▶ _Task brief_: Your answer is every line of the material below in which the string "color" occurs.

▶ _Material provided_:
+++
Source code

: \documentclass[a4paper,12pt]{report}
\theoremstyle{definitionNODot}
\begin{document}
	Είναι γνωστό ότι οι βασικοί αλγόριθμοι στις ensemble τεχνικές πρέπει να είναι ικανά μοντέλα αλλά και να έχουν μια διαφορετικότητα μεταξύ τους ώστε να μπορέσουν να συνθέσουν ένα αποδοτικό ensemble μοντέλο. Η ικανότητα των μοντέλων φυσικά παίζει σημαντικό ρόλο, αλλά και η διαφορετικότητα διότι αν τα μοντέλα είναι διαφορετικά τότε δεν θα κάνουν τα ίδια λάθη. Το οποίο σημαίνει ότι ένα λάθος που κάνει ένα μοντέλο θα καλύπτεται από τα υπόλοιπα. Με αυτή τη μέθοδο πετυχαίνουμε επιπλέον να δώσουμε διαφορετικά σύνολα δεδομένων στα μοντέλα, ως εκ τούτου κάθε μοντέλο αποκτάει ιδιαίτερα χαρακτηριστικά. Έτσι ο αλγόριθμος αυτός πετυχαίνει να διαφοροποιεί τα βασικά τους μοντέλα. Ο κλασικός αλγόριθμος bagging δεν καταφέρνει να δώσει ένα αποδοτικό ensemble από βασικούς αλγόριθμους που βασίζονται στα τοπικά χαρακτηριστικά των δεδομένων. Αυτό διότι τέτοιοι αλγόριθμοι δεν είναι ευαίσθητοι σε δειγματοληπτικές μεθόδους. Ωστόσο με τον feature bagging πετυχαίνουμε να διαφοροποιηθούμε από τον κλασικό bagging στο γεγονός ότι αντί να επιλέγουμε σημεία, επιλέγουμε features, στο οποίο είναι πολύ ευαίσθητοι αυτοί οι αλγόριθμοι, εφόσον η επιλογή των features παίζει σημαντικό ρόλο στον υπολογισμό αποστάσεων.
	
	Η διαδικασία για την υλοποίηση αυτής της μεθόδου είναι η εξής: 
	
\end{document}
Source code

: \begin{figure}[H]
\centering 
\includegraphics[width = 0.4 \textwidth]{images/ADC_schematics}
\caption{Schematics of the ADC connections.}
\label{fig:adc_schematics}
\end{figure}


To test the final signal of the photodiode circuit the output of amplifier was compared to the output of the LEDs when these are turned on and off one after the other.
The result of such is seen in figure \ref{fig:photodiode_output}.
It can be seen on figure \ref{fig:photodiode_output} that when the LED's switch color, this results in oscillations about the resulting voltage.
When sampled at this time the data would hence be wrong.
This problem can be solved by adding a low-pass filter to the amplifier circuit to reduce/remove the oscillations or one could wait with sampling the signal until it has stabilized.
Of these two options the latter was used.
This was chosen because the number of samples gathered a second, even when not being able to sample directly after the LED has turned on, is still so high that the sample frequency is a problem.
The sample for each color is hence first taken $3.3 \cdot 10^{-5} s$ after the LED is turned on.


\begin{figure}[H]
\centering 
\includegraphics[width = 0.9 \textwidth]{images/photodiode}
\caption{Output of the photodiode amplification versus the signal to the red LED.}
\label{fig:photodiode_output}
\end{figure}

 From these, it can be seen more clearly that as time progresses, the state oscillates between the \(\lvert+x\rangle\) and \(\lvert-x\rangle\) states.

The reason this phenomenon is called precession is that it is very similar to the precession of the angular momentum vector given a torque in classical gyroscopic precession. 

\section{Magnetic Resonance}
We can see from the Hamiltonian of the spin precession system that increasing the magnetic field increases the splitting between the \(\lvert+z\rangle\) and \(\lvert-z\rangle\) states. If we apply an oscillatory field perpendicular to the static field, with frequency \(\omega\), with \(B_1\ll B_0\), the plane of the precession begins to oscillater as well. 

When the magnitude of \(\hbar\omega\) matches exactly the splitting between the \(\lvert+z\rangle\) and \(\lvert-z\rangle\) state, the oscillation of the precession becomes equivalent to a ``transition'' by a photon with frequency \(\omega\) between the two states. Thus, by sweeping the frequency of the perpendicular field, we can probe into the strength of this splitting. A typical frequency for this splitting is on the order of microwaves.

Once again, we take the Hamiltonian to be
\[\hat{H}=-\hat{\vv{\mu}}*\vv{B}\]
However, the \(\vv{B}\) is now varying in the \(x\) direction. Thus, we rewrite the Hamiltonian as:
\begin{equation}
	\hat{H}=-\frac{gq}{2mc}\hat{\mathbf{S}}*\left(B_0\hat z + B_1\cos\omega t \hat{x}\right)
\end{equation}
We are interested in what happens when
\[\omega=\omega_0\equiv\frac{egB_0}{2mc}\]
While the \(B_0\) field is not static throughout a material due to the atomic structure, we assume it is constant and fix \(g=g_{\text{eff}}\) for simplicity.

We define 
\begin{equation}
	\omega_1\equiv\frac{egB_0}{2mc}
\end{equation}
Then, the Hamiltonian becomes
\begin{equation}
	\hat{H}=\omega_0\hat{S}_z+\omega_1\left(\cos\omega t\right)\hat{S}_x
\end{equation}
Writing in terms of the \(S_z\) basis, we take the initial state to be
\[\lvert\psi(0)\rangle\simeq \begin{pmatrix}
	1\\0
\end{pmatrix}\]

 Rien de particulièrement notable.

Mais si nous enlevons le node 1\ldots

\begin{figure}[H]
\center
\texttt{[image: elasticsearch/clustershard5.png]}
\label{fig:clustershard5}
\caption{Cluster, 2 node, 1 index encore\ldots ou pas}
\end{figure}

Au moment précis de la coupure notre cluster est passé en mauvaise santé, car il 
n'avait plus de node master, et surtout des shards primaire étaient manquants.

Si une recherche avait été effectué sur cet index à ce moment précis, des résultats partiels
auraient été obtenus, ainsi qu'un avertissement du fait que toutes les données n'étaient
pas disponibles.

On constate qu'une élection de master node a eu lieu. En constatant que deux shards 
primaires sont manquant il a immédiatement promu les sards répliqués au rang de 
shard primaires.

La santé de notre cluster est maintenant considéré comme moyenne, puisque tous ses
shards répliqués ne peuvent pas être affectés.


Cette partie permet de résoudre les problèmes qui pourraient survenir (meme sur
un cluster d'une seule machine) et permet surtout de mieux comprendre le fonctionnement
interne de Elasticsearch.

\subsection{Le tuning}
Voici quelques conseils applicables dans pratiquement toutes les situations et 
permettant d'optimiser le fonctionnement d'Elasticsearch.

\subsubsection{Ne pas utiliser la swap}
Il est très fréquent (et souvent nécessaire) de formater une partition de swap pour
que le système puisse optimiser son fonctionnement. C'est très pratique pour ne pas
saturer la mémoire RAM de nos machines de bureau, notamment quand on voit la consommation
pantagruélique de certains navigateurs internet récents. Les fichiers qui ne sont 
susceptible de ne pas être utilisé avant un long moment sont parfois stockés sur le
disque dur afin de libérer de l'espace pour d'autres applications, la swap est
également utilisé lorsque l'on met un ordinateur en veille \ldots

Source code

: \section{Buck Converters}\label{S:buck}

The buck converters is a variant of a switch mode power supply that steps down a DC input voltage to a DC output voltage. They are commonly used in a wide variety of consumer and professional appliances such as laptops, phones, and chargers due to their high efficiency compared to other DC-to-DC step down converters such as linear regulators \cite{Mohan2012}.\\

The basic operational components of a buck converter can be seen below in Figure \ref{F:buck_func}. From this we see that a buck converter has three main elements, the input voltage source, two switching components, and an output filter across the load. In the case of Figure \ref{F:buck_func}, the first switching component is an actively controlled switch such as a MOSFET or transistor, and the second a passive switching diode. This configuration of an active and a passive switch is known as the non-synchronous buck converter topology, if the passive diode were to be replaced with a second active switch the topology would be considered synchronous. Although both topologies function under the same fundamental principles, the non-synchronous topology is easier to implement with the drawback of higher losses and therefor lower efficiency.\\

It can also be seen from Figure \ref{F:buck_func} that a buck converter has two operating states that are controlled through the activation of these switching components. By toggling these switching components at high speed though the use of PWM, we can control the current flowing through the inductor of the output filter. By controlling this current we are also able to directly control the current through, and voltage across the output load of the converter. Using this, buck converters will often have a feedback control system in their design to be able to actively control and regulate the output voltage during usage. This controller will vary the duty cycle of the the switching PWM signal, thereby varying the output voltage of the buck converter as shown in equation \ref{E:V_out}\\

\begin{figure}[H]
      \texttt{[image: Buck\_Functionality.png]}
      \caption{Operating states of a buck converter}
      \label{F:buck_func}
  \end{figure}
+++
▶ _Answer_:
It can be seen on figure \ref{fig:photodiode_output} that when the LED's switch color, this results in oscillations about the resulting voltage.
The sample for each color is hence first taken $3.3 \cdot 10^{-5} s$ after the LED is turned on.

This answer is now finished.